Gov. Brian Kemp said state officials are mobilizing to deploy emergency resources ahead of the winter storm that could cover parts of North Georgia with snow and ice this weekend.

The governor urged Georgians on Friday to be “winter weather aware” and prepare for the first significant snowfall in metro Atlanta in nearly four years — and the black ice and treacherous road conditions that could follow.

“We know for many this long weekend will probably lead to a lot of travel plans, and we want to encourage everyone to stay up to date on the forecast,” Kemp said at a press conference in his office.

The National Weather Service has issued a winter storm watch for parts of northeast Georgia from Saturday evening to late Sunday. Forecasters expect 2 to 5 inches of snowfall in parts of the metro area by Sunday night. Higher elevations could see more.
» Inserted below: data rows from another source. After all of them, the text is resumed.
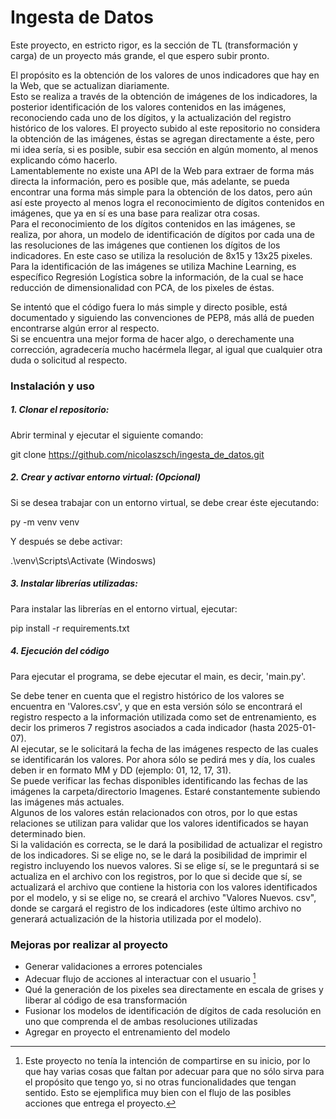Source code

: # Ingesta de Datos

Este proyecto, en estricto rigor, es la sección de TL (transformación y carga) de un proyecto más grande, el que espero subir pronto.  
  
El propósito es la obtención de los valores de unos indicadores que hay en la Web, que se actualizan diariamente.  
Esto se realiza a través de la obtención de imágenes de los indicadores, la posterior identificación de los valores contenidos en las imágenes, reconociendo cada uno de los dígitos, y la actualización del registro histórico de los valores. El proyecto subido al este repositorio no considera la obtención de las imágenes, éstas se agregan directamente a éste, pero mi idea sería, si es posible, subir esa sección en algún momento, al menos explicando cómo hacerlo.  
Lamentablemente no existe una API de la Web para extraer de forma más directa la información, pero es posible que, más adelante, se pueda encontrar una forma más simple para la obtención de los datos, pero aún así este proyecto al menos logra el reconocimiento de dígitos contenidos en imágenes, que ya en sí es una base para realizar otra cosas.  
Para el reconocimiento de los dígitos contenidos en las imágenes, se realiza, por ahora, un modelo de identificación de dígitos por cada una de las resoluciones de las imágenes que contienen los dígitos de los indicadores. En este caso se utiliza la resolución de 8x15 y 13x25 pixeles. Para la identificación de las imágenes se utiliza Machine Learning, es específico Regresión Logística sobre la información, de la cual se hace reducción de dimensionalidad con PCA, de los pixeles de éstas.  
  
Se intentó que el código fuera lo más simple y directo posible, está documentado y siguiendo las convenciones de PEP8, más allá de pueden encontrarse algún error al respecto.  
Si se encuentra una mejor forma de hacer algo, o derechamente una corrección, agradecería mucho hacérmela llegar, al igual que cualquier otra duda o solicitud al respecto.  
  
### Instalación y uso

##### 1. Clonar el repositorio:

Abrir terminal y ejecutar el siguiente comando:

git clone https://github.com/nicolaszsch/ingesta_de_datos.git

##### 2. Crear y activar entorno virtual: (Opcional)

Si se desea trabajar con un entorno virtual, se debe crear éste ejecutando:

py -m venv venv

Y después se debe activar:

.\venv\Scripts\Activate   (Windosws)

##### 3. Instalar librerías utilizadas:

Para instalar las librerías en el entorno virtual, ejecutar:

pip install -r requirements.txt

##### 4. Ejecución del código

Para ejecutar el programa, se debe ejecutar el main, es decir, 'main.py'.

Se debe tener en cuenta que el registro histórico de los valores se encuentra en 'Valores.csv', y que en esta versión sólo se encontrará el registro respecto a la información utilizada como set de entrenamiento, es decir los primeros 7 registros asociados a cada indicador (hasta 2025-01-07).  
Al ejecutar, se le solicitará la fecha de las imágenes respecto de las cuales se identificarán los valores. Por ahora sólo se pedirá mes y día, los cuales deben ir en formato MM y DD (ejemplo: 01, 12, 17, 31).  
Se puede verificar las fechas disponibles identificando las fechas de las imágenes la carpeta/directorio Imagenes. Estaré constantemente subiendo las imágenes más actuales.  
Algunos de los valores están relacionados con otros, por lo que estas relaciones se utilizan para validar que los valores identificados se hayan determinado bien.  
Si la validación es correcta, se le dará la posibilidad de actualizar el registro de los indicadores. Si se elige no, se le dará la posibilidad de imprimir el registro incluyendo los nuevos valores. Si se elige sí, se le preguntará si se actualiza en el archivo con los registros, por lo que si decide que sí, se actualizará el archivo que contiene la historia con los valores identificados por el modelo, y si se elige no, se creará el archivo "Valores Nuevos. csv", donde se cargará el registro de los indicadores (este último archivo no generará actualización de la historia utilizada por el modelo).  
  
### Mejoras por realizar al proyecto

* Generar validaciones a errores potenciales
* Adecuar flujo de acciones al interactuar con el usuario [^1]
* Qué la generación de los pixeles sea directamente en escala de grises y liberar al código de esa transformación
* Fusionar los modelos de identificación de dígitos de cada resolución en uno que comprenda el de ambas resoluciones utilizadas
* Agregar en proyecto el entrenamiento del modelo

[^1]: Este proyecto no tenía la intención de compartirse en su inicio, por lo que hay varias cosas que faltan por adecuar para que no sólo sirva para el propósito que tengo yo, si no otras funcionalidades que tengan sentido. Esto se ejemplifica muy bien con el flujo de las posibles acciones que entrega el proyecto.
James Stallings, the head of the state’s emergency agency, stressed that the forecasts could change significantly and that Georgians needed to stay vigilant.

Those going to the parade in Athens honoring Georgia’s football national championship should make plans to return home after the celebration, he said, or plan to hunker down in Athens until Monday.

Transportation Commissioner Russell McMurry said an “all hands on deck” response from his agency was underway, and crews have double-treated highways to try to prevent icy buildup.

Col. Chris Wright of the Georgia Department of Public Safety urged motorists to stay off the roads if they can — and to drive with caution if they can’t.

“We hope the storm will underdeliver,” Kemp said. “But it could overdeliver. And we’re throwing all the resources we have available at this.”